[Dataset entries]
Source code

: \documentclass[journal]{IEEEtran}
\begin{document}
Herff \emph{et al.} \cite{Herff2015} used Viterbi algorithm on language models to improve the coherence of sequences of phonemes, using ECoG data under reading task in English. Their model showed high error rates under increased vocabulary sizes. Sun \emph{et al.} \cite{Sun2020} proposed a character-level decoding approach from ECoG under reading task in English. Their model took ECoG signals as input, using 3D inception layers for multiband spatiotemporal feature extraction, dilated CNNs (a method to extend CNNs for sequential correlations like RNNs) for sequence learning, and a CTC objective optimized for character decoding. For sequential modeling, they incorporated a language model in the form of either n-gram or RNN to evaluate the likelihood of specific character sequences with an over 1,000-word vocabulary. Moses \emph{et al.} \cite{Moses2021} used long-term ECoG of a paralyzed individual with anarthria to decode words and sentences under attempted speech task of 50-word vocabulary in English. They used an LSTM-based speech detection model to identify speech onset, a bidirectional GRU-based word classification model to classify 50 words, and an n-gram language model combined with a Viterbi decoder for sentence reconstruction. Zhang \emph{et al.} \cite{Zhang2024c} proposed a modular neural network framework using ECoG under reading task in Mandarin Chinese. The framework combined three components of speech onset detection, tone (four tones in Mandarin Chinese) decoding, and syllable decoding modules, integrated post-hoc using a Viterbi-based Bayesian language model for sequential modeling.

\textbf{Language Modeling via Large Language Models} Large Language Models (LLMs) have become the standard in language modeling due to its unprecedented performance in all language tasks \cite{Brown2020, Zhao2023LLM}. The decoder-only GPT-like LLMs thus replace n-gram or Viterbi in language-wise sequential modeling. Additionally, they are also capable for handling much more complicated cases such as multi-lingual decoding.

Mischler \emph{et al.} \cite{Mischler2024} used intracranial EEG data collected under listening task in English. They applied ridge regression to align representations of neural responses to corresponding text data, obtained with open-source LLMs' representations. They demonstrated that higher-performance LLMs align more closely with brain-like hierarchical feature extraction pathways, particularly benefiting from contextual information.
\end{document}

==

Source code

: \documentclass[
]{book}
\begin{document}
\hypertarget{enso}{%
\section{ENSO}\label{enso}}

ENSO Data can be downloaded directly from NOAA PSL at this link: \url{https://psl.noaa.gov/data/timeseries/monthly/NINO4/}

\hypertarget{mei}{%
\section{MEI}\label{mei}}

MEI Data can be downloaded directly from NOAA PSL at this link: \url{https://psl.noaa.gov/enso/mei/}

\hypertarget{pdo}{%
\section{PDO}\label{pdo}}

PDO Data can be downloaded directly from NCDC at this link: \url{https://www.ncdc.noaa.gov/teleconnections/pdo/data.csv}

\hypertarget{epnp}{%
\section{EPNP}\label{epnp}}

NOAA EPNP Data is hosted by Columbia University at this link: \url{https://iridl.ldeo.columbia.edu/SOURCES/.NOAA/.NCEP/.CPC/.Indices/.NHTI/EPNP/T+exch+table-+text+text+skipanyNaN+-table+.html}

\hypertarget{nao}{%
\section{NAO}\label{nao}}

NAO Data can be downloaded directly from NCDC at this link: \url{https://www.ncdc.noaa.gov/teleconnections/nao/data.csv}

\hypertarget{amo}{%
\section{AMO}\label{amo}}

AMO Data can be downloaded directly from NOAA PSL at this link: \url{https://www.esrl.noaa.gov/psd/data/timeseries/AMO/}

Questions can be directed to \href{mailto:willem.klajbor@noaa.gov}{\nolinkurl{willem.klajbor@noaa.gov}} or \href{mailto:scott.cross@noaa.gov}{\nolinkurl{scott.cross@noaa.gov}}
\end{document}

TASK GOAL
Search the records for the string "section" and return every line in which it occurs.

REPLY
\section{ENSO}\label{enso}}
\section{MEI}\label{mei}}
\section{PDO}\label{pdo}}
\section{EPNP}\label{epnp}}
\section{NAO}\label{nao}}
\section{AMO}\label{amo}}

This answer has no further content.